Proveniente de importante família patrícia e dono de posses de vulto, o oficial oferecia a toda hora recompensas em ouro à gaulesa, que as recusava terminantemente, até  que, por fim, o proibiu de repetir aquela sua ladainha. Caius Marcellus, também ele muito grato à salvadora do marido de sua irmã, tentou em vão convencê-la a aceitar a doação de Eudorus:

– Mas Alline, para mim e para ele não faz o menor sentido essa sua recusa obstinada. Você disse que é de uma família de modestos fazendeiros.

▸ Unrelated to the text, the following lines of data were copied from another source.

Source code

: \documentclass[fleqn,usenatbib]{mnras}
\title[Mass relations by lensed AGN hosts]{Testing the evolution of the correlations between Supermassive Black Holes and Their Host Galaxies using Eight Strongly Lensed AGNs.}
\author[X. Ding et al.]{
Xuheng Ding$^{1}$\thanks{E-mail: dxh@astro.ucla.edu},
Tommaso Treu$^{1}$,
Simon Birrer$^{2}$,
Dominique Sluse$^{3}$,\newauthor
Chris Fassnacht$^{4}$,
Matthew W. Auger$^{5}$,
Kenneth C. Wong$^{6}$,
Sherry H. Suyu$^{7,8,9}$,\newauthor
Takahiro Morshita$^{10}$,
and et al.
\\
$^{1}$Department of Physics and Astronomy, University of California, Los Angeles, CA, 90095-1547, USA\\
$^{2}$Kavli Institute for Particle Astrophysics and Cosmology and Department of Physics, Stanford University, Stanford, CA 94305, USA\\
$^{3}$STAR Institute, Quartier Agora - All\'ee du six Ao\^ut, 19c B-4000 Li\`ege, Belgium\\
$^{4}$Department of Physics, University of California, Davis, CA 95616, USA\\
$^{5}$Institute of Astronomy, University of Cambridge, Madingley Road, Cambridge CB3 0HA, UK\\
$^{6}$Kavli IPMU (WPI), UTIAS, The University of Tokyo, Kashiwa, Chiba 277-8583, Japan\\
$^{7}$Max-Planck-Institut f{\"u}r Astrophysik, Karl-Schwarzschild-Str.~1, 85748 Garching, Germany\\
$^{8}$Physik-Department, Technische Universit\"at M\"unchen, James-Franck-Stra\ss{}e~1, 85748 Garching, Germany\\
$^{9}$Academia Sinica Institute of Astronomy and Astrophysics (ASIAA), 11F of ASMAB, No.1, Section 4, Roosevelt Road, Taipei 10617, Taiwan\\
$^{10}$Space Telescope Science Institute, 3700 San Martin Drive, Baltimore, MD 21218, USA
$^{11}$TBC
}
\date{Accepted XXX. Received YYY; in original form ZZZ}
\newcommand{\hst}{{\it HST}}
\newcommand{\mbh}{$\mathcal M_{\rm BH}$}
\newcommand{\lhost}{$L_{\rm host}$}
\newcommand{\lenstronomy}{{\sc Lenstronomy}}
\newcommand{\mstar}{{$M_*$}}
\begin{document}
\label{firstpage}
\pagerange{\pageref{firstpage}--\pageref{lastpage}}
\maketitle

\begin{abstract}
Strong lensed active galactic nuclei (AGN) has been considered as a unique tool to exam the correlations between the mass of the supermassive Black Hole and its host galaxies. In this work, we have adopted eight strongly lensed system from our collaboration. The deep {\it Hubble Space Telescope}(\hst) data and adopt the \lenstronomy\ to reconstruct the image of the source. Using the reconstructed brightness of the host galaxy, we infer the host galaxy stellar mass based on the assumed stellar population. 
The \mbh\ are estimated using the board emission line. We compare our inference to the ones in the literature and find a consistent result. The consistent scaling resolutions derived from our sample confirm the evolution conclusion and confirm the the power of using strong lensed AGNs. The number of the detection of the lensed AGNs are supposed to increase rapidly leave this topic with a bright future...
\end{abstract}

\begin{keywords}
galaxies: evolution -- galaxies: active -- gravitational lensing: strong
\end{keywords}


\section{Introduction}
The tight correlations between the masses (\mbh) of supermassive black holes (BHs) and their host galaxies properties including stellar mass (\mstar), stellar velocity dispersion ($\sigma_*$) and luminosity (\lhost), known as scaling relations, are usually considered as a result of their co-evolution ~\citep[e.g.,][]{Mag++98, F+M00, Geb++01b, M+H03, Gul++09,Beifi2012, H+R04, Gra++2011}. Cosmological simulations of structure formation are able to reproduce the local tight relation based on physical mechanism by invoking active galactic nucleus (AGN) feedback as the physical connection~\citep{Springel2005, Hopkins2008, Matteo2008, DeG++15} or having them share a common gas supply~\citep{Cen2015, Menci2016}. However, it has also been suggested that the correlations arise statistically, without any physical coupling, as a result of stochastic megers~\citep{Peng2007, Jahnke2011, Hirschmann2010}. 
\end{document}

E seu marido, perseguido por Constâncio, perdeu todos os seus muitos haveres, resultado de quase três décadas a serviço de Roma. Por que recusar a doação e não permitir que nós demonstremos, com ela, nossa imensa gratidão?

– Centurião, meu druida me ensinou os segredos da Ars Curandi com uma condição: que eu jurasse nunca mercantilizar minha ciência e nunca aceitar dinheiro ou presentes para  curar ou por ter curado um ser humano ou um animal. Eu apenas cumpro o meu juramento. E o faço com muita alegria no coração e com plena gratidão a meu mestre e seus princípios morais. Se eu aceitasse a oferenda de seu cunhado, eu trairia meu juramento, minha moral, meu mestre e minha dignidade. E jamais me perdoaria por isso. Proponho, portanto, que encerremos este assunto de uma vez por todas, centurião.

E foi-se embora para a tenda dos alamanos feridos, deixando o centurião e seu cunhado do boca aberta na tenda-enfermaria dos romanos.

– Essa mulher não existe, Marcellus! Não pode existir! Ofereça o que eu ofereci a ela a qualquer uma das milhares de pessoas neste acampamento, e nenhuma delas, sem exceção, a recusaria. Mas ela o faz com a maior tranqüilidade, como se meu ouro não tivesse nenhum valor. Francamente, será que eu estou delirando ainda e tendo uma miragem? Pode existir uma Alline de Troyes neste mundo, cunhado?

–  Bem, Eudorus, ela existe sim, estava há pouco à nossa frente e, possivelmente, só existe uma como ela no mundo todo: ela mesma! Eu lhe digo que essa moça, a cada dia que passa, nos dá uma nova lição, me faz aprender algo novo, me obriga a repensar meus conceitos estabelecidos há décadas. Que força, que caráter e que maturidade! E é pouco mais do que uma criança na idade...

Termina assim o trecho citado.